Israeli security forces at the scene of a deadly explosion, believed to be connected to an ongoing feud between crime families, in the central Israel city of Ramle, September 12, 2024. (Avshalom Sassoni/ Flash90)
Israeli security forces at the scene of a deadly explosion, believed to be connected to an ongoing feud between crime families, in the central Israel city of Ramle, September 12, 2024. (Avshalom Sassoni/ Flash90)

A deadly car bombing in September that killed four members of the same family — a grandmother, mother, and two children — sent shockwaves through the central Israeli city of Ramle. For Amnon Be’eri-Sulitzeanu, head of the coexistence group Abraham Initiatives, the attack, linked to warring crime families, was a grim but predictable outcome of the escalating, unchecked violence in Arab society in recent years.

“This isn’t new; it’s just the latest dramatic event,” Be’eri-Sulitzeanu said, emphasizing that in recent years there have been several cases of multi-victim homicides.
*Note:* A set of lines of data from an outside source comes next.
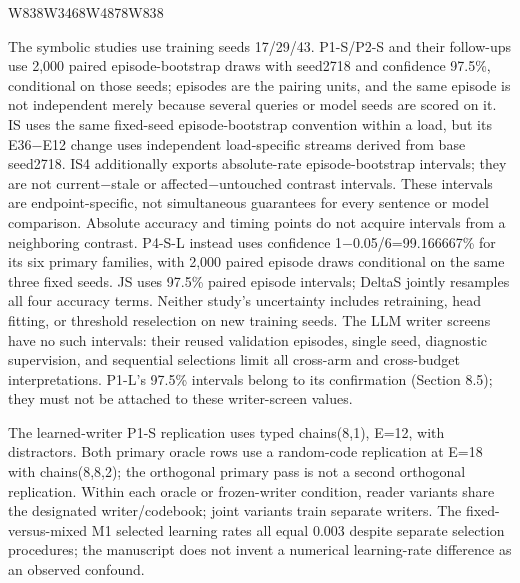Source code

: {\begin{longtable}{W{83}{8}W{346}{8}W{487}{8}W{83}{8}}
\bottomrule
\end{longtable}
}


The symbolic studies use training seeds 17/\allowbreak{}29/\allowbreak{}43. P1-S/\allowbreak{}P2-S and their follow-ups use 2,000 paired  %
episode-bootstrap draws with seed2718 and confidence 97.5\%, conditional on those
seeds; episodes are the pairing units, and the same episode is not independent
merely because several queries or model seeds are scored on it.  %
IS uses the same fixed-seed episode-bootstrap convention within a load, but its
E36\ensuremath{-}E12 change uses independent load-specific streams derived from base seed2718.
 IS4 additionally exports absolute-rate episode-bootstrap intervals;  %
they are not current\ensuremath{-}stale or affected\ensuremath{-}untouched contrast intervals.  %
These intervals are endpoint-specific, not simultaneous guarantees for every
sentence or model comparison. Absolute accuracy and timing points do not acquire
intervals from a neighboring contrast.  %
P4-S-L instead uses confidence 1\ensuremath{-}0.05/\allowbreak{}6=99.166667\% for its six primary families,
with 2,000 paired episode draws conditional on the same three fixed seeds.
 JS uses 97.5\% paired episode intervals; DeltaS jointly resamples all  %
four accuracy terms. Neither study’s uncertainty includes retraining,  %
head fitting, or threshold reselection on new training seeds.  %
The LLM writer screens have no such intervals: their reused validation episodes,
single seed, diagnostic supervision, and sequential selections limit all
cross-arm and cross-budget interpretations.  %
P1-L’s 97.5\% intervals belong to its confirmation (Section 8.5); they must not be
attached to these writer-screen values.  %

The learned-writer P1-S replication uses typed chains(8,1), E=12, with distractors.  %
Both primary oracle rows use a random-code replication at E=18 with chains(8,8,2);
the orthogonal primary pass is not a second orthogonal replication.  %
Within each oracle or frozen-writer condition, reader variants share the designated
writer/\allowbreak{}codebook; joint variants train separate writers.  %
The fixed-versus-mixed M1 selected learning rates all equal 0.003 despite separate
selection procedures; the manuscript does not invent a numerical learning-rate
difference as an observed confound.  %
With 197 members of the Arab community in Israel killed in homicides since the beginning of the year, 2024 is on path to become the deadliest year on record for Arab citizens. Be’eri-Sulitzeanu places much of the blame on Israel’s government, particularly on far-right firebrand Itamar Ben Gvir, whose National Security Ministry oversees the police. Ben Gvir, he said, is “the worst person on earth to handle this issue of crime and violence.”

Ben Gvir said last month’s explosion was the result of “the result of decades of neglect of crime in the Arab sector” and blamed Attorney General Gali Baharav-Miara for preventing administrative detention against suspects.

But according to Be’eri-Sulitzeanu, the surge in violence stems from a combination of Ben Gvir’s “racist attitude towards Arab society” and the deliberate freezing of key government policies passed in the Knesset to tackle the issue.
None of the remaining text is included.